Little Myers gets locked up and pulls one last kill, forking the neck of a nurse, before his mom — whom he spared because he's a little too in love with her — freaks out. She's front-row for the carnage, and her last scene is an ocean of personal refection and guilt. She watches home movies of her and Michael, looking like a normal mom and son. How, she seems to wonder, could I have created this monster? He's a devil on Earth, and I gave birth to him. (Zombie's wife, Sheri Moon, plays the stripper mama. She looks just as great here as in all her hubby's movies. No freaky "Baby" laugh this time, though.)
Act 2: The escape. Brilliant shrink Sam Loomis (played by Malcolm McDowell, whose icy voice suits the material) tells Myers he can't treat him after 15 years of one-sided therapy (Myers hasn't spoken since stabbing the nurse). The flash-forward gives us a new version of our unlovable Antichrist. Before, he was nuts but still just a child. Now, he's an actual monster.
He's 6-foot-8 (Jesus), and what horrible luck that the single most insane human being on the planet also happens to have the body of an in-his-prime NBA power forward. This is the shortest of the three acts, and consists mostly of crazy-violent guard killing, including a water-torture scene involving the only man who was ever nice to Myers. Zombie sets this man up to live, like Myers will slash the throats of all the surrounding security and then spare his "buddy" after years of kindness. The buddy gets it worse than anyone. ("Hello?!" Zombie's saying with this scene, "The guy's a vicious killer with no soul!")
Act 3: Halloween. Oh, yeah, this is a remake of an older movie... Until Act 3, "Halloween" is, story wise, very different than its inspiration. Myers was a killer kid for all of 10 one-take minutes at the start of Carpenter's original, and then he was suddenly escaping from prison and terrorizing Jamie Lee Curtis 15 years later. Halfway through Zombie's film, we've reached the scenes that actually mirror the old version. It's been a bloody ride to this point, but Zombie maximizes his killing machine's potential over the final hour.
He's after his 16-year-old younger sister, who survived his horrific family massacre when she was a baby. Now she's a hot high schooler, with hot high school friends. They're all obsessed with sex, though Laurie — his target — doesn't have any. Whether this matters I won't say. But all the high school sex is an intentional tool of Zombie's to put the viewer in a place he or she (well, he) would rather not be. Carpenter's film had Jamie Lee smoking pot in her car before getting attacked. All the mentions of Myers as "The Boogeyman" were like the worst manifestations of uptight parents' warnings. "Do drugs, have sex, and the Boogeyman will come get you." He's frequently referred to as a Boogeyman in the new version, too, and there's no drugs but many sex scenes.

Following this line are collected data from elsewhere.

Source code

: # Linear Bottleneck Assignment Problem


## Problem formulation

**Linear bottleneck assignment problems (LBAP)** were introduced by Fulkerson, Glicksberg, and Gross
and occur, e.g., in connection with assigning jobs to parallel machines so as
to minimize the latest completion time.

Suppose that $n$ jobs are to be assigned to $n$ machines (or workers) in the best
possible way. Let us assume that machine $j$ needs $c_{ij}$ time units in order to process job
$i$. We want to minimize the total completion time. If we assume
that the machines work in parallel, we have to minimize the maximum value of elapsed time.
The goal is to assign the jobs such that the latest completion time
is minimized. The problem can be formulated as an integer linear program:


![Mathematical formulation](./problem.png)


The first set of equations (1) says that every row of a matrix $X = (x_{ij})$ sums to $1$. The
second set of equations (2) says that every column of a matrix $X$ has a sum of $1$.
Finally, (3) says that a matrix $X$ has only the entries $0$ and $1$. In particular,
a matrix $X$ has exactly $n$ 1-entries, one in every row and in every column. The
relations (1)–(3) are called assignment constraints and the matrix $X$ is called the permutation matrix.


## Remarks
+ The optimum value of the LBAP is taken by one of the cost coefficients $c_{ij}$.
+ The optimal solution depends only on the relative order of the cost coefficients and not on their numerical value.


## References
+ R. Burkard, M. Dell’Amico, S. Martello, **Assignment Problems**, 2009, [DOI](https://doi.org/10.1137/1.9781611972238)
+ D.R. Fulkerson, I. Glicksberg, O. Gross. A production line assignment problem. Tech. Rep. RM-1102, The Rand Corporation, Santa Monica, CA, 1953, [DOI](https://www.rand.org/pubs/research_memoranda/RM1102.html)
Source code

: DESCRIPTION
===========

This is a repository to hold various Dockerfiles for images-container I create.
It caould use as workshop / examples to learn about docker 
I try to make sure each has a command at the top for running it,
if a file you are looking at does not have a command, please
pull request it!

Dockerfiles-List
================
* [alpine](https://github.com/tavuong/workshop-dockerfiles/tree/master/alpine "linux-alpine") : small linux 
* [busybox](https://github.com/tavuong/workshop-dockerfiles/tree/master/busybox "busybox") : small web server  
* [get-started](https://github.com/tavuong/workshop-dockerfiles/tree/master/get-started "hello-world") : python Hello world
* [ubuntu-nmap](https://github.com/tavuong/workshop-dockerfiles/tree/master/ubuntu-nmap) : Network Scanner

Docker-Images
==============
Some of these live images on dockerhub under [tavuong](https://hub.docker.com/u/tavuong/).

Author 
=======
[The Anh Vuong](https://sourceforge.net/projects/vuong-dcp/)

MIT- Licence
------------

The climax is a long, horrific ordeal. Myers is freakishly strong, like Barry Bonds, and smashes through every obstacle in his path, like Barry Bonds. He kills teenagers and adults in ways we've never seen before in film, yet no death scene goes over-the-top into eye rolling territory. They're just scary. Nasty.
The final minutes are truly classic, like Zombie floored the horror-movie accelerator before crashing into the credits. We should expect such quality work from the twisted, bearded one. He is the only director who can consistently produce good mainstream horror films, and he's found a perfect canvas for his psychotic brand of film magic in Michael Myers. The gore never gets to be too much, because the film is such a blazing entertainment.
Wait for Halloween or head to the theater this weekend. Whichever. "Halloween" screams to be seen. Great films are rarely soaked with the blood of baby-sitters.